Finding might lead to better diagnosis and drug treatments, study says

WEDNESDAY, Feb. 4 (HealthDay News) -- Children who have the most common form of mental retardation -- called nonsyndromic mental retardation -- appear to have a genetic mutation that may contribute to the condition, new research finds.

What's unusual about the mutation is that it occurs during development of the child and is not passed on by the child's parents, the researchers said.

"Nonsyndromic mental retardation is a very common problem -- it involves about 3 percent of the population," said lead researcher Dr. Jacques L. Michaud, of the Center of Excellence in Neuromics at the University of Montreal in Canada. "It is the most common mental handicap in children."

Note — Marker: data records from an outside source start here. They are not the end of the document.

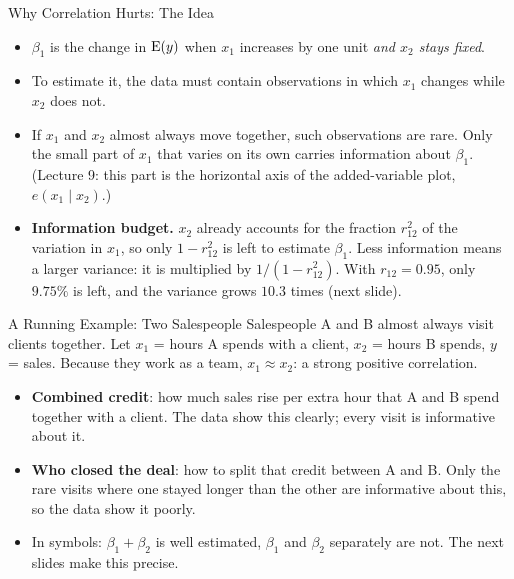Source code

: \begin{frame}{Why Correlation Hurts: The Idea}
    \begin{itemize}
        \item $\beta_1$ is the change in $\operatorname{E}(y)$ when $x_1$ increases by one unit \emph{and $x_2$ stays fixed}.
        \item To estimate it, the data must contain observations in which $x_1$ changes while $x_2$ does not.
        \item If $x_1$ and $x_2$ almost always move together, such observations are rare. Only the small part of $x_1$ that varies on its own carries information about $\beta_1$. (Lecture 9: this part is the horizontal axis of the added-variable plot, $e(x_1\mid x_2)$.)
        \item \textbf{Information budget.} $x_2$ already accounts for the fraction $r_{12}^2$ of the variation in $x_1$, so only $1-r_{12}^2$ is left to estimate $\beta_1$. Less information means a larger variance: it is multiplied by $1/(1-r_{12}^2)$. With $r_{12}=0.95$, only $9.75\%$ is left, and the variance grows $10.3$ times (next slide).
    \end{itemize}
\end{frame}


\begin{frame}{A Running Example: Two Salespeople}
    Salespeople A and B almost always visit clients together. Let $x_1$ = hours A spends with a client, $x_2$ = hours B spends, $y$ = sales. Because they work as a team, $x_1\approx x_2$: a strong positive correlation.
    \begin{itemize}
        \item \textbf{Combined credit}: how much sales rise per extra hour that A and B spend together with a client. The data show this clearly; every visit is informative about it.
        \item \textbf{Who closed the deal}: how to split that credit between A and B. Only the rare visits where one stayed longer than the other are informative about this, so the data show it poorly.
        \item In symbols: $\beta_1+\beta_2$ is well estimated, $\beta_1$ and $\beta_2$ separately are not. The next slides make this precise.
    \end{itemize}
\end{frame}


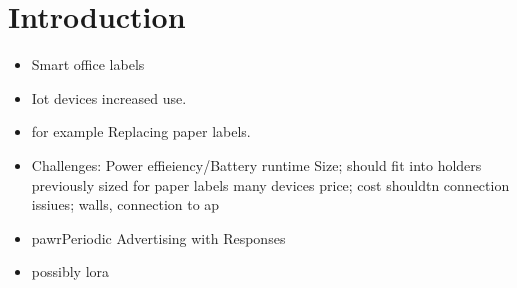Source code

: \documentclass[11pt]{report}
\begin{document}
\begin{acronym}
\end{acronym}

\section*{Introduction}

\begin{itemize}
    \item Smart office labels
    \item Iot devices increased use. 
    \item for example Replacing paper labels.
    \item Challenges:
    \subitem Power effieiency/Battery runtime
    \subitem Size; should fit into holders previously sized for paper labels
    \subitem many devices
    \subsubitem price; cost shouldtn
    \subsubitem connection issiues; walls, connection to ap
    \item pawrPeriodic Advertising with Responses
    \item possibly lora
\end{itemize}
\end{document}
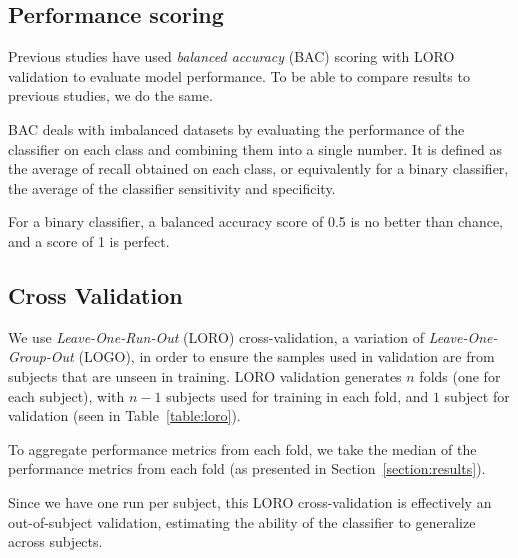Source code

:     \subsection{Performance scoring}

        Previous studies have used \emph{balanced accuracy} (BAC) scoring with LORO validation to evaluate model performance. To be able to compare results to previous studies, we do the same. 

        BAC deals with imbalanced datasets by evaluating the performance of the classifier on each class and combining them into a single number. It is defined as the average of recall obtained on each class, or equivalently for a binary classifier, the average of the classifier sensitivity and specificity. 

        For a binary classifier, a balanced accuracy score of 0.5 is no better than chance, and a score of 1 is perfect.

    \subsection{Cross Validation}

        We use \emph{Leave-One-Run-Out} (LORO) cross-validation, a variation of \emph{Leave-One-Group-Out} (LOGO), in order to ensure the samples used in validation are from subjects that are unseen in training. LORO validation generates $n$ folds (one for each subject), with $n-1$ subjects used for training in each fold, and $1$ subject for validation (seen in Table~\ref{table:loro}).

        

        To aggregate performance metrics from each fold, we take the median of the performance metrics from each fold (as presented in Section~\ref{section:results}).

        Since we have one run per subject, this LORO cross-validation is effectively an out-of-subject validation, estimating the ability of the classifier to generalize across subjects.

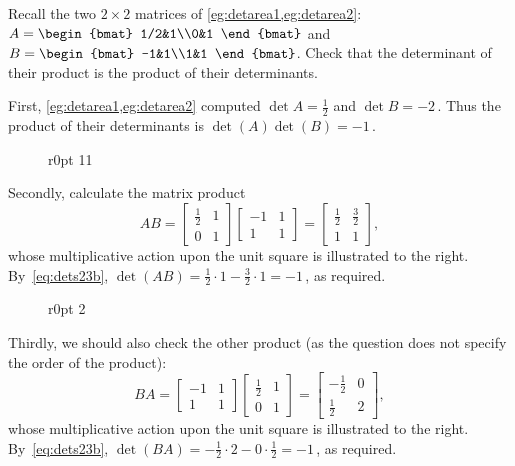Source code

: \begin{example} 
Recall the two \(2\times2\) matrices of \cref{eg:detarea1,eg:detarea2}:
\(A=\begin{bmat} 1/2&1\\0&1 \end{bmat}\) and
\(B=\begin{bmat} -1&1\\1&1 \end{bmat}\).
Check that the determinant of their product is the product of their determinants. 
\begin{solution} 
First, \cref{eg:detarea1,eg:detarea2} computed \(\det A=\tfrac12\) and \(\det B=-2\)\,.
Thus the product of their determinants is \(\det(A)\det(B)=-1\)\,.

\begin{wrapfigure}r{0pt} 11 \end{wrapfigure}
Secondly, calculate the matrix product
\begin{equation*}
AB=\begin{bmatrix} \tfrac12&1\\0&1 \end{bmatrix}
\begin{bmatrix} -1&1\\1&1 \end{bmatrix}
=\begin{bmatrix} \tfrac12&\tfrac32\\1&1 \end{bmatrix},
\end{equation*}
whose multiplicative action upon the unit square is illustrated to the right.
By~\eqref{eq:dets23b}, \(\det(AB)=\frac12\cdot1-\frac32\cdot1=-1\)\,, as required.
 
\begin{wrapfigure}r{0pt} 2 \end{wrapfigure}
Thirdly, we should also check the other product (as the question does not specify the order of the product):
\begin{equation*}
BA=\begin{bmatrix} -1&1\\1&1 \end{bmatrix}
\begin{bmatrix} \tfrac12&1\\0&1 \end{bmatrix}
=\begin{bmatrix} -\tfrac12&0\\\tfrac12&2 \end{bmatrix},
\end{equation*}
whose multiplicative action upon the unit square is illustrated to the right.
By~\eqref{eq:dets23b}, \(\det(BA)=-\frac12\cdot2-0\cdot\frac12=-1\)\,, as required.
\aqed

\end{solution}
\end{example}




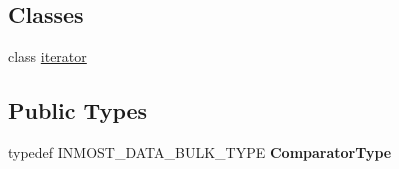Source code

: \subsection*{Classes}
\begin{DoxyCompactItemize}
\item 
class \hyperlink{classINMOST_1_1ElementSet_1_1iterator}{iterator}
\end{DoxyCompactItemize}
\subsection*{Public Types}
\begin{DoxyCompactItemize}
\item 
\hypertarget{classINMOST_1_1ElementSet_aa2d038b0def08087dc87e30ea4ba6f36}{typedef I\-N\-M\-O\-S\-T\-\_\-\-D\-A\-T\-A\-\_\-\-B\-U\-L\-K\-\_\-\-T\-Y\-P\-E {\bfseries Comparator\-Type}}\label{classINMOST_1_1ElementSet_aa2d038b0def08087dc87e30ea4ba6f36}

\end{DoxyCompactItemize}

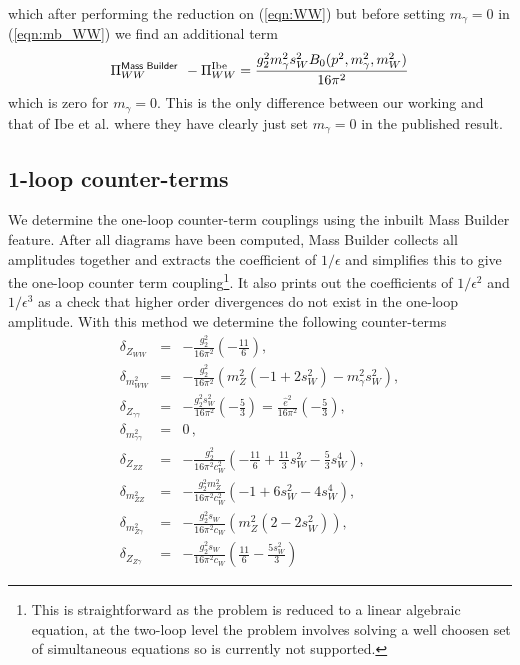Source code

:\documentclass[11pt]{article}
\newcommand{\mb}{\textsf{Mass Builder} \! }
\begin{document}
which after performing the reduction on (\ref{eqn:WW}) but before setting $m_{\gamma}=0$ in (\ref{eqn:mb_WW}) we find an additional term
\begin{align}
\Pi_{WW}^{\text{\mb}}  - \Pi_{WW}^{\text{Ibe}}  =\frac{g_2^2 m_{\gamma}^2 s_W^2 B_0(p^2,m_{\gamma}^2,m_W^2)}{16 \pi^2}
\end{align}
which is zero for $m_{\gamma}=0$.  This is the only difference between our working and that of Ibe et al. where they have clearly just set $m_{\gamma}=0$ in the published result.



\subsection{1-loop counter-terms}

We determine the one-loop counter-term couplings using the inbuilt Mass Builder feature.  After all diagrams have been computed, Mass Builder collects all amplitudes together and extracts the coefficient of $1/\epsilon$ and simplifies this to give the one-loop counter term coupling\footnote{This is straightforward as the problem is reduced to a linear algebraic equation, at the two-loop level the problem involves solving a well choosen set of simultaneous equations so is currently not supported.}.  It also prints out the coefficients of $1/\epsilon^2$ and $1/\epsilon^3$ as a check that higher order divergences do not exist in the one-loop amplitude.  With this method we determine the following counter-terms
\begin{eqnarray}
\delta_{Z_{WW}} &=&- \frac{g_2^2}{16 \pi^2}\left(-\frac{11}{6}\right),\\
\delta_{m^2_{WW}}&=&- \frac{g_2^2}{16 \pi^2} \left( m^2_Z(-1+2s_W^2)     -m_{\gamma}^2s_W^2\right),\\
\delta_{Z_{\gamma\gamma}} &=&-\frac{g_2^2s_W^2}{16 \pi^2}\left(-\frac{5}{3}\right) = \frac{\hat{e}^2}{16\pi^2}\left(-\frac{5}{3}\right) , \\
\delta_{m^2_{\gamma\gamma}} &=& 0\, ,\\
\delta_{Z_{ZZ}} &=&-\frac{g_2^2}{16 \pi^2 c_W^2} \left(-\frac{11}{6}+\frac{11}{3}s_W^2-\frac{5}{3}s_W^4  \right),\\
\delta_{m^2_{ZZ}} &=& -\frac{g_2^2m_Z^2}{16 \pi^2c_W^2} \left(-1+6s_W^2-4s_W^4  \right),\\
\delta_{m^2_{Z\gamma}} &=& -\frac{g_2^2s_W}{16 \pi^2c_W} \left( m_Z^2(2-2s_W^2)  \right),\\
\delta_{Z_{Z\gamma}} &=& -\frac{g_2^2s_W}{16 \pi^2c_W} \left( \frac{11}{6}-\frac{5s_W^2}{3}  \right)
\end{eqnarray}
\end{document}
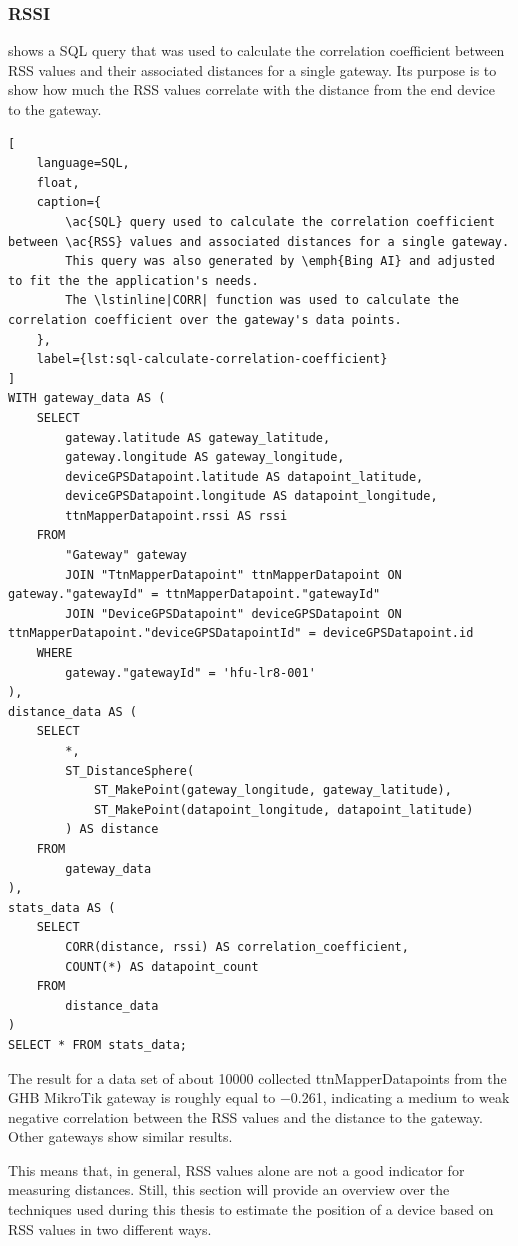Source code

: \subsubsection{\acf{RSSI}}

 shows a \ac{SQL} query that was used to calculate the correlation coefficient between \ac{RSS} values and their associated distances for a single gateway.
Its purpose is to show how much the \ac{RSS} values correlate with the distance from the end device to the gateway.

\begin{lstlisting}[
    language=SQL,
    float,
    caption={
        \ac{SQL} query used to calculate the correlation coefficient between \ac{RSS} values and associated distances for a single gateway.
        This query was also generated by \emph{Bing AI} and adjusted to fit the the application's needs.
        The \lstinline|CORR| function was used to calculate the correlation coefficient over the gateway's data points.
    },
    label={lst:sql-calculate-correlation-coefficient}
]
WITH gateway_data AS (
    SELECT
        gateway.latitude AS gateway_latitude,
        gateway.longitude AS gateway_longitude,
        deviceGPSDatapoint.latitude AS datapoint_latitude,
        deviceGPSDatapoint.longitude AS datapoint_longitude,
        ttnMapperDatapoint.rssi AS rssi
    FROM
        "Gateway" gateway
        JOIN "TtnMapperDatapoint" ttnMapperDatapoint ON gateway."gatewayId" = ttnMapperDatapoint."gatewayId"
        JOIN "DeviceGPSDatapoint" deviceGPSDatapoint ON ttnMapperDatapoint."deviceGPSDatapointId" = deviceGPSDatapoint.id
    WHERE
        gateway."gatewayId" = 'hfu-lr8-001'
),
distance_data AS (
    SELECT
        *,
        ST_DistanceSphere(
            ST_MakePoint(gateway_longitude, gateway_latitude),
            ST_MakePoint(datapoint_longitude, datapoint_latitude)
        ) AS distance
    FROM
        gateway_data
),
stats_data AS (
    SELECT
        CORR(distance, rssi) AS correlation_coefficient,
		COUNT(*) AS datapoint_count
    FROM
        distance_data
)
SELECT * FROM stats_data;
\end{lstlisting}

The result for a data set of about \num{10000} collected ttnMapperDatapoints from the \ac{GHB} MikroTik gateway is roughly equal to \num{-0.261}, indicating a medium to weak negative correlation between the \ac{RSS} values and the distance to the gateway.
Other gateways show similar results.

This means that, in general, \ac{RSS} values alone are not a good indicator for measuring distances.
Still, this section will provide an overview over the techniques used during this thesis to estimate the position of a device based on \ac{RSS} values in two different ways.

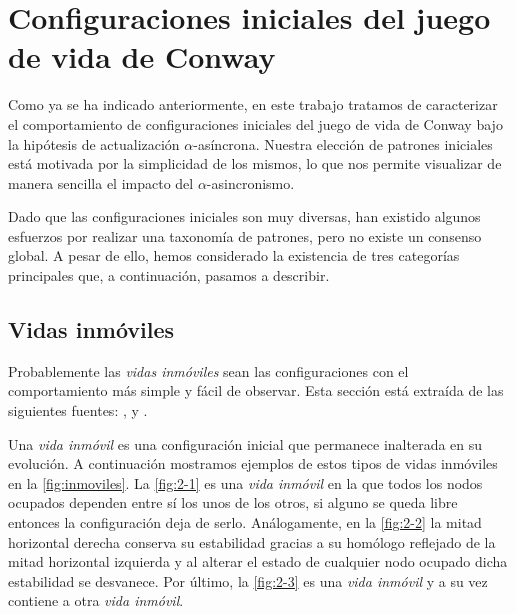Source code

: \documentclass[../proyecto.tex]{memoir}
\begin{document}
\section{Configuraciones iniciales del juego de vida de Conway} \label{zoo}

Como ya se ha indicado anteriormente, en este trabajo tratamos de caracterizar el comportamiento de configuraciones iniciales del juego de vida de Conway bajo la hipótesis de actualización $\alpha$-asíncrona. Nuestra elección de patrones iniciales está motivada por la simplicidad de los mismos, lo que nos permite visualizar de manera sencilla el impacto del $\alpha$-asincronismo.

Dado que las configuraciones iniciales son muy diversas, han existido algunos esfuerzos por realizar una taxonomía de patrones, pero no existe un consenso global. A pesar de ello, hemos considerado la existencia de tres categorías principales que, a continuación, pasamos a describir.

\subsection{Vidas inmóviles}
Probablemente las \textit{vidas inmóviles} sean las configuraciones con el comportamiento más simple y fácil de observar. Esta sección está extraída de las siguientes fuentes: \cite{stillLifeProblem},\cite{stillLifeTheory} y \cite{LikeWikiStill}.

Una \textit{vida inmóvil} es una configuración inicial que permanece inalterada en su evolución. A continuación mostramos ejemplos de estos tipos de vidas inmóviles en la \autoref{fig:inmoviles}. La \autoref{fig:2-1} es una \textit{vida inmóvil} en la que todos los nodos ocupados dependen entre sí los unos de los otros, si alguno se queda libre entonces la configuración deja de serlo. Análogamente, en la \autoref{fig:2-2} la mitad horizontal derecha conserva su estabilidad gracias a su homólogo reflejado de la mitad horizontal izquierda y al alterar el estado de cualquier nodo ocupado dicha estabilidad se desvanece. Por último, la \autoref{fig:2-3} es una \textit{vida inmóvil} y a su vez contiene a otra \textit{vida inmóvil}.
\end{document}
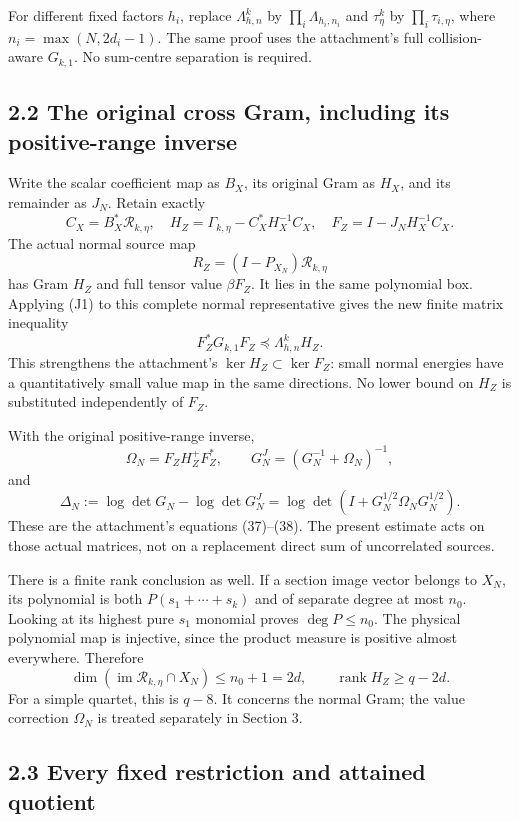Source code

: \documentclass[11pt]{article}
\begin{document}
For different fixed factors \(h_i\), replace \(\Lambda_{h,n}^k\) by \(\prod_i\Lambda_{h_i,n_i}\) and \(\tau_\eta^k\) by \(\prod_i\tau_{i,\eta}\), where \(n_i=\max(N,2d_i-1)\). The same proof uses the attachment's full collision-aware \(G_{k,1}\). No sum-centre separation is required.

\subsection{2.2 The original cross Gram, including its positive-range inverse}\label{the-original-cross-gram-including-its-positive-range-inverse}

Write the scalar coefficient map as \(B_X\), its original Gram as \(H_X\), and its remainder as \(J_N\). Retain exactly \[
 C_X=B_X^*\mathcal R_{k,\eta},\quad
 H_Z=\Gamma_{k,\eta}-C_X^*H_X^{-1}C_X,\quad
 F_Z=I-J_NH_X^{-1}C_X. \tag{J5}
\] The actual normal source map \[
 R_Z=(I-P_{X_N})\mathcal R_{k,\eta}
\] has Gram \(H_Z\) and full tensor value \(\beta F_Z\). It lies in the same polynomial box. Applying (J1) to this complete normal representative gives the new finite matrix inequality \[
 \boxed{F_Z^*G_{k,1}F_Z\preceq\Lambda_{h,n}^k H_Z.} \tag{J6}
\] This strengthens the attachment's \(\ker H_Z\subset\ker F_Z\): small normal energies have a quantitatively small value map in the same directions. No lower bound on \(H_Z\) is substituted independently of \(F_Z\).

With the original positive-range inverse, \[
 \Omega_N=F_ZH_Z^+F_Z^*,\qquad
 G_N^J=(G_N^{-1}+\Omega_N)^{-1}, \tag{J7}
\] and \[
 \Delta_N:=\log\det G_N-\log\det G_N^J
 =\log\det(I+G_N^{1/2}\Omega_NG_N^{1/2}). \tag{J8}
\] These are the attachment's equations (37)--(38). The present estimate acts on those actual matrices, not on a replacement direct sum of uncorrelated sources.

There is a finite rank conclusion as well. If a section image vector belongs to \(X_N\), its polynomial is both \(P(s_1+\cdots+s_k)\) and of separate degree at most \(n_0\). Looking at its highest pure \(s_1\) monomial proves \(\deg P\le n_0\). The physical polynomial map is injective, since the product measure is positive almost everywhere. Therefore \[
 \dim(\operatorname{im}\mathcal R_{k,\eta}\cap X_N)\le n_0+1=2d,
 \qquad
 \boxed{\operatorname{rank}H_Z\ge q-2d.} \tag{J9}
\] For a simple quartet, this is \(q-8\). It concerns the normal Gram; the value correction \(\Omega_N\) is treated separately in Section 3.

\subsection{2.3 Every fixed restriction and attained quotient}\label{every-fixed-restriction-and-attained-quotient}
\end{document}
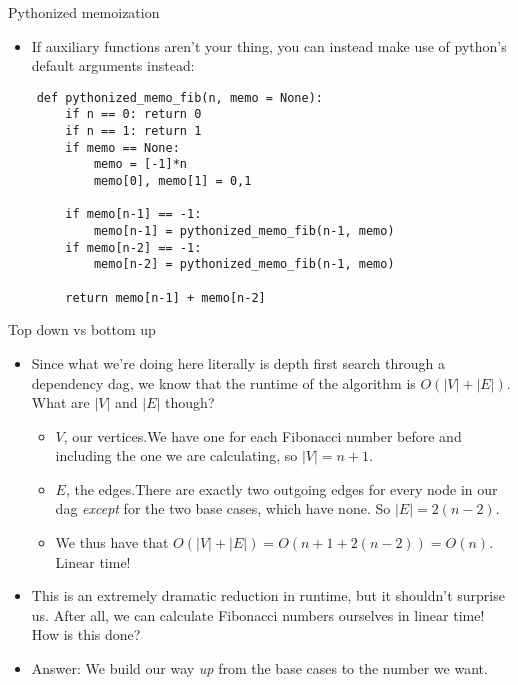 \documentclass{beamer}
\begin{document}
\begin{frame}[fragile]{Pythonized memoization}
    \begin{itemize}
        \item If auxiliary functions aren't your thing, you can instead make use of python's default arguments instead:
    \end{itemize}
    \begin{verbatim}
    def pythonized_memo_fib(n, memo = None):
        if n == 0: return 0
        if n == 1: return 1
        if memo == None:
            memo = [-1]*n
            memo[0], memo[1] = 0,1

        if memo[n-1] == -1:
            memo[n-1] = pythonized_memo_fib(n-1, memo)
        if memo[n-2] == -1:
            memo[n-2] = pythonized_memo_fib(n-1, memo)

        return memo[n-1] + memo[n-2]
    \end{verbatim}
\end{frame}

\begin{frame}{Top down vs bottom up}
    \begin{itemize}
        \item Since what we're doing here literally is depth first search through a dependency dag, we know that the runtime of the algorithm is $O(|V| + |E|)$. What are $|V|$ and $|E|$ though? \pause 
        \begin{itemize}
            \item $V$, our vertices.\pause We have one for each Fibonacci number before and including the one we are calculating, so $|V| = n+1$. \pause 
            \item $E$, the edges.\pause There are exactly two outgoing edges for every node in our dag \emph{except} for the two base cases, which have none. So $|E| = 2(n-2)$. \pause 
            \item We thus have that $O(|V| + |E|) = O(n+1+2(n-2)) = O(n)$. Linear time! \pause 
        \end{itemize}
        \item This is an extremely dramatic reduction in runtime, but it shouldn't surprise us. After all, we can calculate Fibonacci numbers ourselves in linear time! How is this done? \pause 
        \item Answer: We build our way \emph{up} from the base cases to the number we want. 
    \end{itemize}
\end{frame}
\end{document}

Children and adults who have nonsyndromic mental retardation have no physical abnormality, they look like any other child or adult, but they nonetheless have the condition, Michaud said.

"We have good reason to think genes are the cause of this syndrome," he said.

The findings were published in the Feb. 5 issue of the New England Journal of Medicine.

For the study, Michaud and his colleagues zeroed in on the SYNGAP1 gene -- which produces a protein critical for learning and memory -- in 94 patients with nonsyndromic mental retardation. The researchers identified mutations in the gene in three children.

These are new mutations, Michaud said. "Mutations you find in the kids, but you don't find in the parents," he said. "The mutation arises in the development of the kid."

The mutations involve the brain, especially those areas that affect the development, function and connection between neurons, Michaud said.

The researchers then looked for the same mutations in 142 people with autism, 143 people with schizophrenia and 190 healthy people. None of these people had the mutations associated with nonsyndromic mental retardation, the researchers said.

One important aspect of this finding is that it explains the origins of nonsyndromic mental retardation, Michaud said. "For a lot of families, not having an explanation makes it difficult to accept the condition. Having an explanation helps them to better accept the condition," he said.

The finding should also reassure parents that the condition isn't inherited, he said.

Michaud thinks the finding may lead to the development of new methods to teach children with nonsyndromic mental retardation. And a long-term goal is to develop medications that would help these children, in much the same way that ADHD can be treated with drugs, he said.

Dr. Randi Hagerman, a professor of pediatrics and medical director of the M.I.N.D. Institute at the University of California, Davis, thinks the finding is important, because it could lead to better diagnosis and possibly treatment of the condition.

"This is an important paper, because it represents about 3 percent of nonsyndromic mental retardation," Hagerman said. "This suggests that more screening for this mutation should be done in the workup of patients," he said.

More information

To learn more about mental retardation, visit the Nemours Foundation.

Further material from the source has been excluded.